例えば、昨日喫茶店に入った時に左手の席に座っていた女の人がどんな服を着ていたかを思い出そうとするとき、私はいくつかの"絵"を思い浮かべる。喫茶店に入って、女の人の肩が見えた瞬間の視界。喫茶店の席に座って周囲を見回した時、女の人の顔が見えた瞬間の視界。女の人が立ち上がった時、ふとその背中を見た時の視界。その他いくつかの画像をてがかりに、私はその女の人の服装を再構成しようとするだろう。
これってどういう仕組みなんだろうな、と思った。視覚的な記憶は脳内ではどのように管理されているんだろう。
なんとなく、最初のデータは動画として記憶に流し込んでいる気がする。その中で注意を引いた部分にはタグをつけて保存し、なんの注意も引かなかった部分は捨てられる。そうやって視覚的記憶を、"あるシークエンスを代表する画像"の形で抽象化/圧縮して記憶におさめている…というような素朴な仕組みを、とりあえず考えてみた。

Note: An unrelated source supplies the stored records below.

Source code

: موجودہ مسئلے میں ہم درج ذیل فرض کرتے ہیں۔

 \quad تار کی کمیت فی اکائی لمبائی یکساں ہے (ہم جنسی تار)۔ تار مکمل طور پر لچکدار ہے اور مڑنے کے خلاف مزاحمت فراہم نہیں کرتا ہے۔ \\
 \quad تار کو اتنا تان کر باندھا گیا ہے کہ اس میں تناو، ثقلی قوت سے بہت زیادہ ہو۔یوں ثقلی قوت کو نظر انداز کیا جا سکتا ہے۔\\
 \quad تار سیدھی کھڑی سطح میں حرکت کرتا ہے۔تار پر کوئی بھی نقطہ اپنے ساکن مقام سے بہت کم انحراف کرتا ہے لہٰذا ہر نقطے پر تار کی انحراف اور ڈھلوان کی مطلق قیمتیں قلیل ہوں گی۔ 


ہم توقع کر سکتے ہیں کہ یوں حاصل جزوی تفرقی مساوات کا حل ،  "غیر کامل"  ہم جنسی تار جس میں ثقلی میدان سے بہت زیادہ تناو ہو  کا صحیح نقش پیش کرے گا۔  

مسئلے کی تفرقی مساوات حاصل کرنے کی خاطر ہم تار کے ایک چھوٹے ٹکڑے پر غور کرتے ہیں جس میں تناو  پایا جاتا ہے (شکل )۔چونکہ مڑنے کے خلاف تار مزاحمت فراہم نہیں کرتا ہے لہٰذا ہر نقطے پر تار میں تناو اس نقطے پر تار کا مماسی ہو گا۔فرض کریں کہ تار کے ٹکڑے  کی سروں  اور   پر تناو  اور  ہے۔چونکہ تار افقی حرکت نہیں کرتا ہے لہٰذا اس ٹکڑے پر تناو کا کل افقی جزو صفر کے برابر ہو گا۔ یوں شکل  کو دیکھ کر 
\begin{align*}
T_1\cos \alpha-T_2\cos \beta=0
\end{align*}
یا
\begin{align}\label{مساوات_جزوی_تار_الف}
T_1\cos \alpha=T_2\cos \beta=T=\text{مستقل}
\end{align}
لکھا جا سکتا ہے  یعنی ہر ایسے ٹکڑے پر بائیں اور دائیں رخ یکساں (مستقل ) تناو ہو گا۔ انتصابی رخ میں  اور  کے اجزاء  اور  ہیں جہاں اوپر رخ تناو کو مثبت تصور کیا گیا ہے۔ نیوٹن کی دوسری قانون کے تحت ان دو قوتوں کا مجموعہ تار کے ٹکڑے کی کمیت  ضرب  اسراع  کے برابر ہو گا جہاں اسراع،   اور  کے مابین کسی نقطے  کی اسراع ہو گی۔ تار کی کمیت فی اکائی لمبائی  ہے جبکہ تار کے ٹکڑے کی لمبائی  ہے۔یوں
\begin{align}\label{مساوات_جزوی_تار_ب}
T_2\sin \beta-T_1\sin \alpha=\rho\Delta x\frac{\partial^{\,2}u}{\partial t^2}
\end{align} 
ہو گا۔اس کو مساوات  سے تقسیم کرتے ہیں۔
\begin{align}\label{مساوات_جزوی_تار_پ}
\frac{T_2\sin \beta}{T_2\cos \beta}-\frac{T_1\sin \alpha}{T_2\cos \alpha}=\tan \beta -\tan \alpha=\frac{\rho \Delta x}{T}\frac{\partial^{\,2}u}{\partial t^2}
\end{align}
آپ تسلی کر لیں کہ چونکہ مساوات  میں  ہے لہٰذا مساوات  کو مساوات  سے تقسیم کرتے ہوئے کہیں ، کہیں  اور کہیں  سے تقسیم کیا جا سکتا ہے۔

いや、別に何の研究も参照してないので、ほんとのところどうなってるかは知りませんけど。ほんとはもっと微妙で複雑怪奇なんでしょうな。記憶についていい参考文献があったら誰か教えて下さい。シロートにもわかりやすいやつ。
でまあとりあえず今のところ、記憶は私の中で「ある時間幅を抽象化した静止画の集合」として想起されてる気がする。
で、これって、要はマンガではないかと思った。映画の絵コンテも近い。
マンガのコマもまた、ある時間幅を圧縮した画像だ。たいていの場合、それは写真のような"瞬間を切り取った"画像ではない。たとえば二人のキャラの会話が一つのコマに書き込まれていれば、その会話の応答にかかるだけの時間が、そのコマの中に圧縮されている。写真が記録するのは微分的時間だけど、マンガのような図像が描くのは積分的時間だ。
で、私の記憶はそのような図像の集合で表現するのが一番自然な気がする。私の記憶は決して動画ではない。そもそも記憶が動画だったら一時間分の経験を思い出すのに一時間かかることになってしまう…それはまあ早送りするにしても、何かを思い出すときの"感じ"は、ビデオを見ているときの感じより、マンガの複数のコマを同時に視野に入れている感じに近い。私の記憶のありかたはどうも、映画よりはマンガに似ている気がする。
…えーと、書きながら自分でも思ったんですが、詭弁っぽいですね。個人の印象以上の根拠も特にないしなーーまあ思いつきのメモということで。